## INSTRUCTIONS TO FOLLOW
Once you have read the records below, print them again exactly as they stand.

## RECORDED INFORMATION
^^^^^^^^

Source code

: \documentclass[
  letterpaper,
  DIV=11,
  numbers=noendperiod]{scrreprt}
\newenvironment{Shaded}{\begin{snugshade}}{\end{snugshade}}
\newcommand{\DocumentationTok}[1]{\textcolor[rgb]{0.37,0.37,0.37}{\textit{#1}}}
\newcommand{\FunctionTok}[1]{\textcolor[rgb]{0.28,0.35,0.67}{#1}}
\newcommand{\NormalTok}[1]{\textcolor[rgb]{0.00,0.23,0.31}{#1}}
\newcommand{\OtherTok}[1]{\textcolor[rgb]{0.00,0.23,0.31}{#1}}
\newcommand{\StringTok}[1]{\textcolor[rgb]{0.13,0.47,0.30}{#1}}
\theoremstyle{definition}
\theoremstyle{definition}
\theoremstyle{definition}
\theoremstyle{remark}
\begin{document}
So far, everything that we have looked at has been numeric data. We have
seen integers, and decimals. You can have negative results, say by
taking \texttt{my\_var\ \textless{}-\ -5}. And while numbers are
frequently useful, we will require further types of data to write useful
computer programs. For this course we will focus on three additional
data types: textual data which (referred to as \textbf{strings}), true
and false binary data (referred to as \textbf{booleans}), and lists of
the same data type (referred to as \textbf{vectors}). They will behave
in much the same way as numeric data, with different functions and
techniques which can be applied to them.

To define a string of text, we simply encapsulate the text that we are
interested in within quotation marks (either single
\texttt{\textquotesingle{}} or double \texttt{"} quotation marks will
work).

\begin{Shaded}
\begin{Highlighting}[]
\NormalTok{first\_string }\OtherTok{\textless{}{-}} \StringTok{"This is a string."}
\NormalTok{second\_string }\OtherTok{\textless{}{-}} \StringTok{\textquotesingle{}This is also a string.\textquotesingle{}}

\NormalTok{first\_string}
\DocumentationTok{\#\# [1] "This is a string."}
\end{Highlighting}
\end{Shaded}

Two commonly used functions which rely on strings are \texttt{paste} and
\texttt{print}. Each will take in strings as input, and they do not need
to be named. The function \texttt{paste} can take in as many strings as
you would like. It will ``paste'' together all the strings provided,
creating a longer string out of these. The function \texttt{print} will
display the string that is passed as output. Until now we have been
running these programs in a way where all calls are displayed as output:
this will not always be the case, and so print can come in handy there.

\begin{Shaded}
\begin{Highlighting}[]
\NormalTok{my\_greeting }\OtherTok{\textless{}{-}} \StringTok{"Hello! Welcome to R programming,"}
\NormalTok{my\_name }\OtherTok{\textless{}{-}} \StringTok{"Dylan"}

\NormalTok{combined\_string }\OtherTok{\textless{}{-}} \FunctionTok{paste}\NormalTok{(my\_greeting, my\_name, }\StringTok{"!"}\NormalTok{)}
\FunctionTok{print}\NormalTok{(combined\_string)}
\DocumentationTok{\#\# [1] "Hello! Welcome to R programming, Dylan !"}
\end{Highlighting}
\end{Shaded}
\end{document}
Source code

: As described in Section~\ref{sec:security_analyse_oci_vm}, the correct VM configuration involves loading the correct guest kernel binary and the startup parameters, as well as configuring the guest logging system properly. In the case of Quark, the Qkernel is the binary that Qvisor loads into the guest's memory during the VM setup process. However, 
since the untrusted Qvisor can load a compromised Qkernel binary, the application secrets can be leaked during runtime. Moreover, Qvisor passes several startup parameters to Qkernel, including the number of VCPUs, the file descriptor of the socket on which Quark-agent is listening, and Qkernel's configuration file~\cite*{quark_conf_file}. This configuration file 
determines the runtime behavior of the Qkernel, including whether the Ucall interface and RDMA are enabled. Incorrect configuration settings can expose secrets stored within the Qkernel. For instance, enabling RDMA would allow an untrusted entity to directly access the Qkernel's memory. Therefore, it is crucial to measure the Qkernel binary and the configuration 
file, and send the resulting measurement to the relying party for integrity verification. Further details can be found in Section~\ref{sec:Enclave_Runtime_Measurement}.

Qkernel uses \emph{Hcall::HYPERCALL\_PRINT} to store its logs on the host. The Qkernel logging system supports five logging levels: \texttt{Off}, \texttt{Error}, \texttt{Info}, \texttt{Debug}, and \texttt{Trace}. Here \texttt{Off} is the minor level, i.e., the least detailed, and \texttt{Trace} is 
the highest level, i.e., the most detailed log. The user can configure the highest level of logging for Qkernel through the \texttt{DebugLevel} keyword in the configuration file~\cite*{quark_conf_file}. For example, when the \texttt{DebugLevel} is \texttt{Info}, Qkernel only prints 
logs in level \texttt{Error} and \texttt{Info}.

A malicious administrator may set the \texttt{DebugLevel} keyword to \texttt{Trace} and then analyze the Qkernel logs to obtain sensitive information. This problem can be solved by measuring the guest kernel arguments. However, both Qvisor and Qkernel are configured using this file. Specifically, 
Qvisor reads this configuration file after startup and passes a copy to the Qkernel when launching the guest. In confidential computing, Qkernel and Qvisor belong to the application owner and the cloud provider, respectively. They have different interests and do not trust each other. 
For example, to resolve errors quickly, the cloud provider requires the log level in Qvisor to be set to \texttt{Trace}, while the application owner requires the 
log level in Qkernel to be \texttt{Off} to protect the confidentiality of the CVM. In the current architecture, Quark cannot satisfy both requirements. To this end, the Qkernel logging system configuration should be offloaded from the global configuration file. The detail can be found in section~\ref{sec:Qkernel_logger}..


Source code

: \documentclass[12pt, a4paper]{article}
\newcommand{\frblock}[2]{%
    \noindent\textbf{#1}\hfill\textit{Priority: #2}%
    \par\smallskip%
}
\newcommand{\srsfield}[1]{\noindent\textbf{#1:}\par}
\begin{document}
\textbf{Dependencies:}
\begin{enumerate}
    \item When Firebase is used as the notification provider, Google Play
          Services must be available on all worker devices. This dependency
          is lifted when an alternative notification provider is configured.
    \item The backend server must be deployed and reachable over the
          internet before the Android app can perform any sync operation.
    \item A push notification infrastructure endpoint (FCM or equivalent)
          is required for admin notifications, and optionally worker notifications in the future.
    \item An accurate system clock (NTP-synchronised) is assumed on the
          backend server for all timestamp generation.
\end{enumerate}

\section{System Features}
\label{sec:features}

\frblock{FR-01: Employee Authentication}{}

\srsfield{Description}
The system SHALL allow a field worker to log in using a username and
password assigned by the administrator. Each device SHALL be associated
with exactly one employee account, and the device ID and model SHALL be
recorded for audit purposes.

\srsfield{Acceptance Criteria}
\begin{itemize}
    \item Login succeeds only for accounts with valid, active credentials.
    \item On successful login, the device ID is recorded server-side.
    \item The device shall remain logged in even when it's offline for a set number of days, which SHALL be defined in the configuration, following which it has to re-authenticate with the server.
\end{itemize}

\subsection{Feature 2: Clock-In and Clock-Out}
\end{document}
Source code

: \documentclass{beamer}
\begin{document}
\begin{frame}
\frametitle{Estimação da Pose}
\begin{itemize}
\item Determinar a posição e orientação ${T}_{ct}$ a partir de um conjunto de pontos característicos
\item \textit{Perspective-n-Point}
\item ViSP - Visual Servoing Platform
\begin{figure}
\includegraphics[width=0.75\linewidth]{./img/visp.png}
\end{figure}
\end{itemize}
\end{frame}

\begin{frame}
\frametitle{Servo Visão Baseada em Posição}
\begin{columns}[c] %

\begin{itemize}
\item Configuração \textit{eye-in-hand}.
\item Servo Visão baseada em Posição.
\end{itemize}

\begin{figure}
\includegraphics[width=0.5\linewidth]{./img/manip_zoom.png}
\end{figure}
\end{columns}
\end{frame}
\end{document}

^^^^^^^^

## RESULT FOR THIS EXERCISE
Source code

: \documentclass[
  letterpaper,
  DIV=11,
  numbers=noendperiod]{scrreprt}
\newenvironment{Shaded}{\begin{snugshade}}{\end{snugshade}}
\newcommand{\DocumentationTok}[1]{\textcolor[rgb]{0.37,0.37,0.37}{\textit{#1}}}
\newcommand{\FunctionTok}[1]{\textcolor[rgb]{0.28,0.35,0.67}{#1}}
\newcommand{\NormalTok}[1]{\textcolor[rgb]{0.00,0.23,0.31}{#1}}
\newcommand{\OtherTok}[1]{\textcolor[rgb]{0.00,0.23,0.31}{#1}}
\newcommand{\StringTok}[1]{\textcolor[rgb]{0.13,0.47,0.30}{#1}}
\theoremstyle{definition}
\theoremstyle{definition}
\theoremstyle{definition}
\theoremstyle{remark}
\begin{document}
So far, everything that we have looked at has been numeric data. We have
seen integers, and decimals. You can have negative results, say by
taking \texttt{my\_var\ \textless{}-\ -5}. And while numbers are
frequently useful, we will require further types of data to write useful
computer programs. For this course we will focus on three additional
data types: textual data which (referred to as \textbf{strings}), true
and false binary data (referred to as \textbf{booleans}), and lists of
the same data type (referred to as \textbf{vectors}). They will behave
in much the same way as numeric data, with different functions and
techniques which can be applied to them.

To define a string of text, we simply encapsulate the text that we are
interested in within quotation marks (either single
\texttt{\textquotesingle{}} or double \texttt{"} quotation marks will
work).

\begin{Shaded}
\begin{Highlighting}[]
\NormalTok{first\_string }\OtherTok{\textless{}{-}} \StringTok{"This is a string."}
\NormalTok{second\_string }\OtherTok{\textless{}{-}} \StringTok{\textquotesingle{}This is also a string.\textquotesingle{}}

\NormalTok{first\_string}
\DocumentationTok{\#\# [1] "This is a string."}
\end{Highlighting}
\end{Shaded}

Two commonly used functions which rely on strings are \texttt{paste} and
\texttt{print}. Each will take in strings as input, and they do not need
to be named. The function \texttt{paste} can take in as many strings as
you would like. It will ``paste'' together all the strings provided,
creating a longer string out of these. The function \texttt{print} will
display the string that is passed as output. Until now we have been
running these programs in a way where all calls are displayed as output:
this will not always be the case, and so print can come in handy there.

\begin{Shaded}
\begin{Highlighting}[]
\NormalTok{my\_greeting }\OtherTok{\textless{}{-}} \StringTok{"Hello! Welcome to R programming,"}
\NormalTok{my\_name }\OtherTok{\textless{}{-}} \StringTok{"Dylan"}

\NormalTok{combined\_string }\OtherTok{\textless{}{-}} \FunctionTok{paste}\NormalTok{(my\_greeting, my\_name, }\StringTok{"!"}\NormalTok{)}
\FunctionTok{print}\NormalTok{(combined\_string)}
\DocumentationTok{\#\# [1] "Hello! Welcome to R programming, Dylan !"}
\end{Highlighting}
\end{Shaded}
\end{document}
Source code

: As described in Section~\ref{sec:security_analyse_oci_vm}, the correct VM configuration involves loading the correct guest kernel binary and the startup parameters, as well as configuring the guest logging system properly. In the case of Quark, the Qkernel is the binary that Qvisor loads into the guest's memory during the VM setup process. However, 
since the untrusted Qvisor can load a compromised Qkernel binary, the application secrets can be leaked during runtime. Moreover, Qvisor passes several startup parameters to Qkernel, including the number of VCPUs, the file descriptor of the socket on which Quark-agent is listening, and Qkernel's configuration file~\cite*{quark_conf_file}. This configuration file 
determines the runtime behavior of the Qkernel, including whether the Ucall interface and RDMA are enabled. Incorrect configuration settings can expose secrets stored within the Qkernel. For instance, enabling RDMA would allow an untrusted entity to directly access the Qkernel's memory. Therefore, it is crucial to measure the Qkernel binary and the configuration 
file, and send the resulting measurement to the relying party for integrity verification. Further details can be found in Section~\ref{sec:Enclave_Runtime_Measurement}.

Qkernel uses \emph{Hcall::HYPERCALL\_PRINT} to store its logs on the host. The Qkernel logging system supports five logging levels: \texttt{Off}, \texttt{Error}, \texttt{Info}, \texttt{Debug}, and \texttt{Trace}. Here \texttt{Off} is the minor level, i.e., the least detailed, and \texttt{Trace} is 
the highest level, i.e., the most detailed log. The user can configure the highest level of logging for Qkernel through the \texttt{DebugLevel} keyword in the configuration file~\cite*{quark_conf_file}. For example, when the \texttt{DebugLevel} is \texttt{Info}, Qkernel only prints 
logs in level \texttt{Error} and \texttt{Info}.

A malicious administrator may set the \texttt{DebugLevel} keyword to \texttt{Trace} and then analyze the Qkernel logs to obtain sensitive information. This problem can be solved by measuring the guest kernel arguments. However, both Qvisor and Qkernel are configured using this file. Specifically, 
Qvisor reads this configuration file after startup and passes a copy to the Qkernel when launching the guest. In confidential computing, Qkernel and Qvisor belong to the application owner and the cloud provider, respectively. They have different interests and do not trust each other. 
For example, to resolve errors quickly, the cloud provider requires the log level in Qvisor to be set to \texttt{Trace}, while the application owner requires the 
log level in Qkernel to be \texttt{Off} to protect the confidentiality of the CVM. In the current architecture, Quark cannot satisfy both requirements. To this end, the Qkernel logging system configuration should be offloaded from the global configuration file. The detail can be found in section~\ref{sec:Qkernel_logger}..


Source code

: \documentclass[12pt, a4paper]{article}
\newcommand{\frblock}[2]{%
    \noindent\textbf{#1}\hfill\textit{Priority: #2}%
    \par\smallskip%
}
\newcommand{\srsfield}[1]{\noindent\textbf{#1:}\par}
\begin{document}
\textbf{Dependencies:}
\begin{enumerate}
    \item When Firebase is used as the notification provider, Google Play
          Services must be available on all worker devices. This dependency
          is lifted when an alternative notification provider is configured.
    \item The backend server must be deployed and reachable over the
          internet before the Android app can perform any sync operation.
    \item A push notification infrastructure endpoint (FCM or equivalent)
          is required for admin notifications, and optionally worker notifications in the future.
    \item An accurate system clock (NTP-synchronised) is assumed on the
          backend server for all timestamp generation.
\end{enumerate}

\section{System Features}
\label{sec:features}

\frblock{FR-01: Employee Authentication}{}

\srsfield{Description}
The system SHALL allow a field worker to log in using a username and
password assigned by the administrator. Each device SHALL be associated
with exactly one employee account, and the device ID and model SHALL be
recorded for audit purposes.

\srsfield{Acceptance Criteria}
\begin{itemize}
    \item Login succeeds only for accounts with valid, active credentials.
    \item On successful login, the device ID is recorded server-side.
    \item The device shall remain logged in even when it's offline for a set number of days, which SHALL be defined in the configuration, following which it has to re-authenticate with the server.
\end{itemize}

\subsection{Feature 2: Clock-In and Clock-Out}
\end{document}
Source code

: \documentclass{beamer}
\begin{document}
\begin{frame}
\frametitle{Estimação da Pose}
\begin{itemize}
\item Determinar a posição e orientação ${T}_{ct}$ a partir de um conjunto de pontos característicos
\item \textit{Perspective-n-Point}
\item ViSP - Visual Servoing Platform
\begin{figure}
\includegraphics[width=0.75\linewidth]{./img/visp.png}
\end{figure}
\end{itemize}
\end{frame}

\begin{frame}
\frametitle{Servo Visão Baseada em Posição}
\begin{columns}[c] %

\begin{itemize}
\item Configuração \textit{eye-in-hand}.
\item Servo Visão baseada em Posição.
\end{itemize}

\begin{figure}
\includegraphics[width=0.5\linewidth]{./img/manip_zoom.png}
\end{figure}
\end{columns}
\end{frame}
\end{document}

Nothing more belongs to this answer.